6. If, therefore, the power vested in the authorities in Sub-section (1) of Section 55 is not always a discretionary power, but is normally to be understood as a duty with which the concerned authority is enjoined, then the next question is when shall the power be exercised. The learned Government Pleader would say that the interception of a judicial pronouncement between the concluded appellate, original or revisional order and the memorandum for rectification would not enable the authorities, even though bound to do so, to exercise such a power. Here again there is a fallacy. Of course, at one time this court took the view that such supervening judgments of courts, whether of the High Court or the Supreme Court, cannot by themselves form the foundation for the exercise of power to rectify an assessment order when the appropriate authority is asked to do so. But, in view of the decision in S. A. L. Narayana Row, Commissioner of Income-tax v. Model Mills Nagpur Ltd. : [1967]64ITR67(SC) , it is difficult to hold that view. The Supreme Court in that case was considering the scope of the power of rectification vested in the Income-tax Officer under Section 35 of the Income-tax Act. The short facts are : The respondent-company was subjected to, among other things, pay an additional tax on the excess dividends declared by it. The order was complied with. Thereafter, in Khatau Makanji Spinning & Weaving Co. Ltd. v. Commissioner of Income-tax : [1956]30ITR841(Bom) , the Bombay High Court held that the levy of tax on excess dividends was illegal. The view of the Bombay High Court was confirmed by the Supreme Court in Commissioner of Income-tax v. Khatau Makanji Spinning & Weaving Co. Ltd. : [1960]40ITR189(SC) . Soon after the Bombay High Court rendered the above judgment, the respondent-company applied to the Income-tax Officer for refund of the tax paid and incidentally sought for a rectification of the original order. This was negatived by the Income-tax Officer as well as the Commissioner of Income-tax in revision. The Bombay High Court, however, on an application made to it under Article 226 of the Constitution directed the Income-tax Officer to revise the order in the light of the judgment in Khatau Makanji Spinning & Weaving Co. Ltd. v. Commissioner of Income-tax : [1956]30ITR841(Bom) . The department took up the matter in appeal to the Supreme Court. The learned Judges said:

There is no doubt that, in view of the judgment of this court in Commissioner of Income-tax v. Khatau Makanji Spinning & Weaving Co. Ltd. : [1960]40ITR189(SC) , the levy of an additional tax was illegal.... The High Court was right in making the order directing the Commissioner to refund the amount of tax which was illegally collected.

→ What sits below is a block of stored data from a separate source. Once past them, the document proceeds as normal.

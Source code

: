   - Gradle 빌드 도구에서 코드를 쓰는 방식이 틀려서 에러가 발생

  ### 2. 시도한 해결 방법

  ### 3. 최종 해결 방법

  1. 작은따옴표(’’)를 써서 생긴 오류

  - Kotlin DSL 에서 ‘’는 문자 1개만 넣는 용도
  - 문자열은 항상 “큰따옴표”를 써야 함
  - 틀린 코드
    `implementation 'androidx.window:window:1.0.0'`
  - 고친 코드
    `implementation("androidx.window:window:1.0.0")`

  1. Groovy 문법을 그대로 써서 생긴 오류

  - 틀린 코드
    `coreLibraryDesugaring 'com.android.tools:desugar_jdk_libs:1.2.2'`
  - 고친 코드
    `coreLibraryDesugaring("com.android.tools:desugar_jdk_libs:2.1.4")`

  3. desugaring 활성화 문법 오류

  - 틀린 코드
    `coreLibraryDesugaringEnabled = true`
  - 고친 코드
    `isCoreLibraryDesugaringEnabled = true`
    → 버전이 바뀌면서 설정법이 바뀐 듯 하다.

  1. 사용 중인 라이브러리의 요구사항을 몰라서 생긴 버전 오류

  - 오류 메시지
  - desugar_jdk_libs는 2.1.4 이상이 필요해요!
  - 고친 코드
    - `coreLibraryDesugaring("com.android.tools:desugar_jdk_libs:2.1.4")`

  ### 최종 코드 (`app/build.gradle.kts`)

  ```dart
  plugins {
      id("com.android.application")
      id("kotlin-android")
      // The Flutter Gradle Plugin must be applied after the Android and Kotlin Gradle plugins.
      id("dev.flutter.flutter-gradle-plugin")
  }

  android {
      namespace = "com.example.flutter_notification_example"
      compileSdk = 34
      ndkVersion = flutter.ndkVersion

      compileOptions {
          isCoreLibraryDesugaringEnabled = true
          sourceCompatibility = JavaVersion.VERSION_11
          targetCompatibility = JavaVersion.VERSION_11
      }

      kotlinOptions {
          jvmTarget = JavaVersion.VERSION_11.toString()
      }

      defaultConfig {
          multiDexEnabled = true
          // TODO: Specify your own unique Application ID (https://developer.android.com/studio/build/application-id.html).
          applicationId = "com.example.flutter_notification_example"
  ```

7. This decision is, therefore, authority for the proposition that if a levy is found to be illegal or becomes illegal by reason of a subsequent decision of the court, even the exercise of power by an authority under the provisions governing the rectification of assessments is justified and legal. In the light of this, the application for rectification made on 3rd October, 1969, by the petitioner ought to have been entertained by the 1st respondent and he should have dealt with it in accordance with law and, in particular, in accordance with the principles laid down in Sadak Thamby & Co, v. Appellate Assistant Commissioner of Commercial Taxses [1969] 24 S.T.C. 468. This has not been done. On the other hand, the application for rectification has been returned without being entertained. There is, therefore, an avoidance of public duty on the part of the 1st respondent when he was obliged in law not only to entertain the same but also deal with it so as to render justice and avoid injustice. In this view of the matter, Writ Petition No. 153 of 1970 is allowed.

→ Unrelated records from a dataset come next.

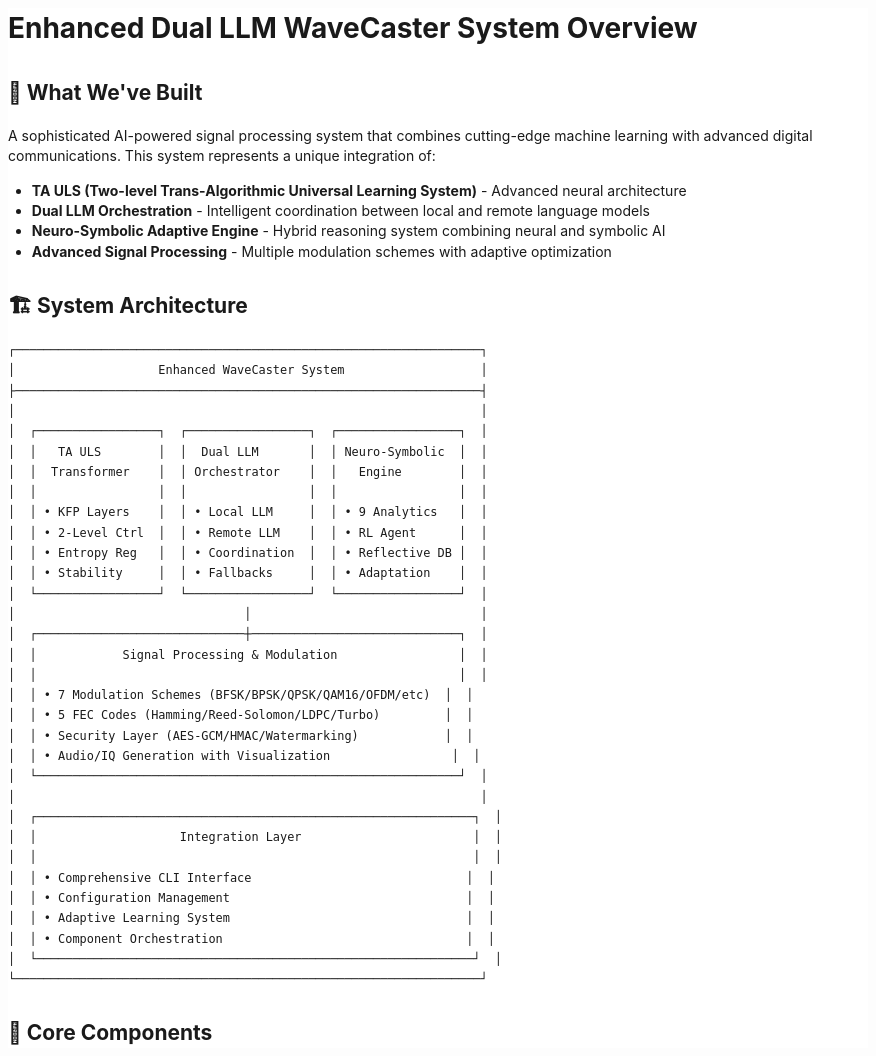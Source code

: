 # Enhanced Dual LLM WaveCaster System Overview

## 🎯 What We've Built

A sophisticated AI-powered signal processing system that combines cutting-edge machine learning with advanced digital communications. This system represents a unique integration of:

- **TA ULS (Two-level Trans-Algorithmic Universal Learning System)** - Advanced neural architecture
- **Dual LLM Orchestration** - Intelligent coordination between local and remote language models
- **Neuro-Symbolic Adaptive Engine** - Hybrid reasoning system combining neural and symbolic AI
- **Advanced Signal Processing** - Multiple modulation schemes with adaptive optimization

## 🏗️ System Architecture

```
┌─────────────────────────────────────────────────────────────────┐
│                    Enhanced WaveCaster System                   │
├─────────────────────────────────────────────────────────────────┤
│                                                                 │
│  ┌─────────────────┐  ┌─────────────────┐  ┌─────────────────┐  │
│  │   TA ULS        │  │  Dual LLM       │  │ Neuro-Symbolic  │  │
│  │  Transformer    │  │ Orchestrator    │  │   Engine        │  │
│  │                 │  │                 │  │                 │  │
│  │ • KFP Layers    │  │ • Local LLM     │  │ • 9 Analytics   │  │
│  │ • 2-Level Ctrl  │  │ • Remote LLM    │  │ • RL Agent      │  │
│  │ • Entropy Reg   │  │ • Coordination  │  │ • Reflective DB │  │
│  │ • Stability     │  │ • Fallbacks     │  │ • Adaptation    │  │
│  └─────────────────┘  └─────────────────┘  └─────────────────┘  │
│                                │                                │
│  ┌─────────────────────────────┼─────────────────────────────┐  │
│  │            Signal Processing & Modulation                 │  │
│  │                                                           │  │
│  │ • 7 Modulation Schemes (BFSK/BPSK/QPSK/QAM16/OFDM/etc)  │  │
│  │ • 5 FEC Codes (Hamming/Reed-Solomon/LDPC/Turbo)         │  │
│  │ • Security Layer (AES-GCM/HMAC/Watermarking)            │  │
│  │ • Audio/IQ Generation with Visualization                 │  │
│  └───────────────────────────────────────────────────────────┘  │
│                                                                 │
│  ┌─────────────────────────────────────────────────────────────┐  │
│  │                    Integration Layer                        │  │
│  │                                                             │  │
│  │ • Comprehensive CLI Interface                              │  │
│  │ • Configuration Management                                 │  │
│  │ • Adaptive Learning System                                 │  │
│  │ • Component Orchestration                                  │  │
│  └─────────────────────────────────────────────────────────────┘  │
└─────────────────────────────────────────────────────────────────┘
```

## 🧠 Core Components
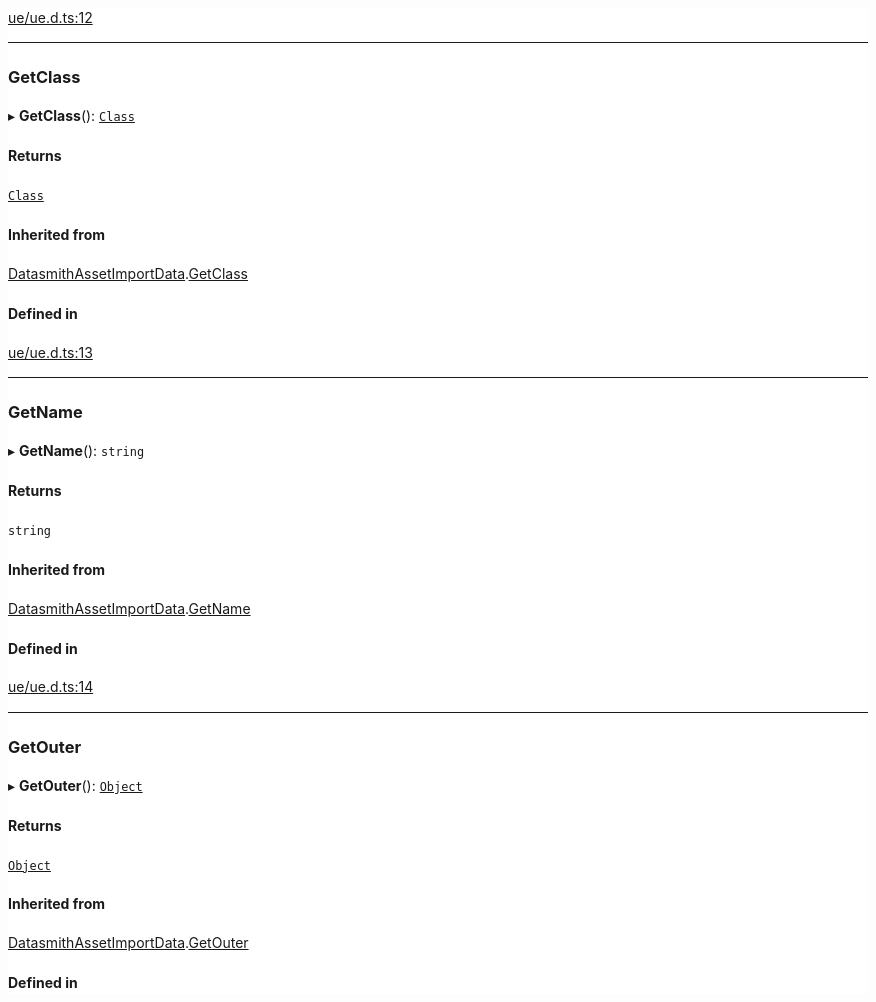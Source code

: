 [ue/ue.d.ts:12](https://github.com/YugMetaverse/yug_typings/blob/b7d9b19/ue/ue.d.ts#L12)

___

### GetClass

▸ **GetClass**(): [`Class`](ue_ue.Class.md)

#### Returns

[`Class`](ue_ue.Class.md)

#### Inherited from

[DatasmithAssetImportData](ue_ue.DatasmithAssetImportData.md).[GetClass](ue_ue.DatasmithAssetImportData.md#getclass)

#### Defined in

[ue/ue.d.ts:13](https://github.com/YugMetaverse/yug_typings/blob/b7d9b19/ue/ue.d.ts#L13)

___

### GetName

▸ **GetName**(): `string`

#### Returns

`string`

#### Inherited from

[DatasmithAssetImportData](ue_ue.DatasmithAssetImportData.md).[GetName](ue_ue.DatasmithAssetImportData.md#getname)

#### Defined in

[ue/ue.d.ts:14](https://github.com/YugMetaverse/yug_typings/blob/b7d9b19/ue/ue.d.ts#L14)

___

### GetOuter

▸ **GetOuter**(): [`Object`](ue_ue.Object.md)

#### Returns

[`Object`](ue_ue.Object.md)

#### Inherited from

[DatasmithAssetImportData](ue_ue.DatasmithAssetImportData.md).[GetOuter](ue_ue.DatasmithAssetImportData.md#getouter)

#### Defined in
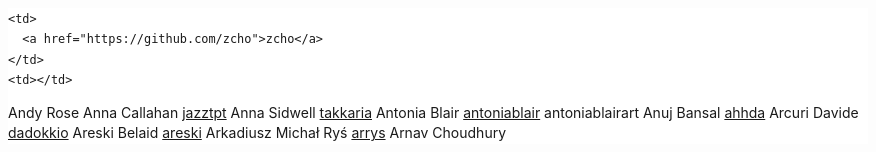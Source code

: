     <td>
      <a href="https://github.com/zcho">zcho</a>
    </td>
    <td></td>
  </tr>
  <tr>
    <td>Andy Rose</td>
    <td>
      <a href="https://github.com/"></a>
    </td>
    <td></td>
  </tr>
  <tr>
    <td>Anna Callahan</td>
    <td>
      <a href="https://github.com/jazztpt">jazztpt</a>
    </td>
    <td></td>
  </tr>
  <tr>
    <td>Anna Sidwell</td>
    <td>
      <a href="https://github.com/takkaria">takkaria</a>
    </td>
    <td></td>
  </tr>
  <tr>
    <td>Antonia Blair</td>
    <td>
      <a href="https://github.com/antoniablair">antoniablair</a>
    </td>
    <td>antoniablairart</td>
  </tr>
  <tr>
    <td>Anuj Bansal</td>
    <td>
      <a href="https://github.com/ahhda">ahhda</a>
    </td>
    <td></td>
  </tr>
  <tr>
    <td>Arcuri Davide</td>
    <td>
      <a href="https://github.com/dadokkio">dadokkio</a>
    </td>
    <td></td>
  </tr>
  <tr>
    <td>Areski Belaid</td>
    <td>
      <a href="https://github.com/areski">areski</a>
    </td>
    <td></td>
  </tr>
  <tr>
    <td>Arkadiusz Michał Ryś</td>
    <td>
      <a href="https://github.com/arrys">arrys</a>
    </td>
    <td></td>
  </tr>
  <tr>
    <td>Arnav Choudhury</td>
    <td>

8. No particular orders are necessary in W.P. No. 152 of 1970 because, the order challenged is only an administrative order and not an order passed by the 1st respondent as a quasi-judicial Tribunal. W.P. No'. 152 of 1970 is, therefore, dismissed. There will be no order as to costs in both the writ petitions.

9. It is for the petitioner to place such material as would fit in with the formula and the data laid down by this court in Sadak Thamby & Co. v. Appellate Assistant Commissioner of Commercial Taxes [1969] 24 S.T.C. 468 and satisfy the authorities that the earlier appellate order has resulted in an illegal levy. For this purpose the 1st respondent is directed to take on file the application for rectification dated 3rd October, 1969 and deal with it in accordance with the principles indicated in this judgment and in Sadak Thamby & Co. v. Appellate Assistant Commissioner of Commercial Taxes [1969] 24 S.T.C. 468.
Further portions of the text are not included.